Allah'la aldatmak budur.
İşgallere karşı direnen dinin izzetli müntesiplerine karşı zillete duçar olan Mescid-i Dırâr kafalılar arasındaki fark budur.
Gelgelelim...
Cuma namazını, "zuhr-u âhir"i, Sütçü İmam'a varıncaya değin tarih içindeki uygulama şekillerini bu zihniyetle tartışmak ahmaklıktan başka bir şey değildir.
Fetullah'ın 17- 25 Aralık 2013'teki "teknik nakavt" darbesine karşı direnişi, "yesinler birbirlerini" diyerek seyreden muhalif şebeleklerin keyfini getirmekten başka kimseciklere hayrı dokunmaz.



Şu kadarcığını söyleyeyim:
15 Temmuz direnişini "siyaset" parantezine alıp mahkum etmekle, "tiyatro" diyerek itibarsızlaştırmak arasında sonuç itibariyle fark yoktur.
15 Temmuz herkesin ciğerinin lekesini ortaya koyan, temize çeken bir milattır.
Kurtuluş Savaşı'mız da öyleydi.
Kim kaçtı, kim müstevlilere kuyruk salladı, kim gözünü kirişe dikti, kim ölümüne direndi?
Ölçü dün de bugün de budur!
Kim 15 Temmuz'a "tiyatro" veya "kontrollü darbe" diyerek "bozgunculuk" yaptı, kim tanklara çıplak ellerle direndi, mesele budur.
Nâzım Hikmet'in ifadesiyle, 2. Kurtuluş Savaşı'mızın neresindesin, onu söyle!
Öyle papyon takmakla, mini etek giymekle, rakı içmekle "Atatürkçüyüm" demekle sıyrılamazsın.

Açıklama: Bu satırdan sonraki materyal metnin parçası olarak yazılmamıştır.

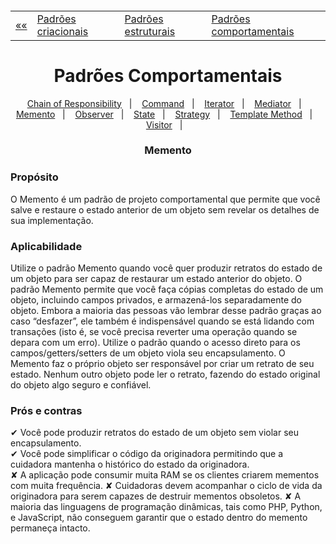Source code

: <h5 align="center">
<table align="center">
  <tr>
    <td><a href="https://github.com/jfmsantos/design-patterns">«« </a></td>
    <td><a href="https://github.com/jfmsantos/design-patterns/tree/master/src/creational">Padrões criacionais</a></td>
    <td><a href="https://github.com/jfmsantos/design-patterns/tree/master/src/estruturais">Padrões estruturais</a></td>
    <td><a href="https://github.com/jfmsantos/design-patterns/tree/master/src/comportamentais">Padrões comportamentais</a></td>
  </tr>
</table>
</h5>

<h1 align="center">
  Padrões Comportamentais
</h1>

<p align="center">
  <a href="https://github.com/jfmsantos/design-patterns/tree/master/src/comportamentais/chain_of_responsibility">Chain of Responsibility</a>&nbsp;&nbsp;&nbsp;|&nbsp;&nbsp;&nbsp;
  <a href="https://github.com/jfmsantos/design-patterns/tree/master/src/comportamentais/command">Command</a>&nbsp;&nbsp;&nbsp;|&nbsp;&nbsp;&nbsp;
  <a href="https://github.com/jfmsantos/design-patterns/tree/master/src/comportamentais/iterator">Iterator</a>&nbsp;&nbsp;&nbsp;|&nbsp;&nbsp;&nbsp;
  <a href="#">Mediator</a>&nbsp;&nbsp;&nbsp;|&nbsp;&nbsp;&nbsp;
  <a href="https://github.com/jfmsantos/design-patterns/tree/master/src/comportamentais/memento">Memento</a>&nbsp;&nbsp;&nbsp;|&nbsp;&nbsp;&nbsp;
  <a href="#">Observer</a>&nbsp;&nbsp;&nbsp;|&nbsp;&nbsp;&nbsp;
  <a href="#">State</a>&nbsp;&nbsp;&nbsp;|&nbsp;&nbsp;&nbsp;
  <a href="#">Strategy</a>&nbsp;&nbsp;&nbsp;|&nbsp;&nbsp;&nbsp;
  <a href="#">Template Method</a>&nbsp;&nbsp;&nbsp;|&nbsp;&nbsp;&nbsp;
  <a href="#">Visitor</a>&nbsp;&nbsp;&nbsp;|&nbsp;&nbsp;&nbsp;
</p>

<h3 align="center">
  Memento
</h3>

<h3 align="left">
  Propósito
</h3>

O Memento é um padrão de projeto comportamental que permite que você salve e restaure o estado anterior de um objeto sem revelar os detalhes de sua implementação.

<h3 align="left">
  Aplicabilidade
</h3>

  Utilize o padrão Memento quando você quer produzir retratos do estado de um objeto para ser capaz de restaurar um estado anterior do objeto.
  O padrão Memento permite que você faça cópias completas do estado de um objeto, incluindo campos privados, e armazená-los separadamente do objeto. Embora a maioria das pessoas vão lembrar desse padrão graças ao caso “desfazer”, ele também é indispensável quando se está lidando com transações (isto é, se você precisa reverter uma operação quando se depara com um erro).
  Utilize o padrão quando o acesso direto para os campos/getters/setters de um objeto viola seu encapsulamento.
  O Memento faz o próprio objeto ser responsável por criar um retrato de seu estado. Nenhum outro objeto pode ler o retrato, fazendo do estado original do objeto algo seguro e confiável.
  

<h3 align="left">
  Prós e contras
</h3>

 ✔   Você pode produzir retratos do estado de um objeto sem violar seu encapsulamento.
 <br>
 ✔  Você pode simplificar o código da originadora permitindo que a cuidadora mantenha o histórico do estado da originadora.
 <br>
 ✘		A aplicação pode consumir muita RAM se os clientes criarem mementos com muita frequência.
 ✘		Cuidadoras devem acompanhar o ciclo de vida da originadora para serem capazes de destruir mementos obsoletos.
 ✘		A maioria das linguagens de programação dinâmicas, tais como PHP, Python, e JavaScript, não conseguem garantir que o estado dentro do memento permaneça intacto.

Daha evvel de söyledim şalvar giymekle, sakal bırakmakla, tespih çekmekle de "Müslüman" olamazsın! 2. Kurtuluş Savaşı'mızın veya vatan savunmamızın neresindesin?
Yanında veya içinde misin yoksa "hutbe çok siyasiydi" diyerek "bozgunculuk" peşinde misin, onu söyle sen!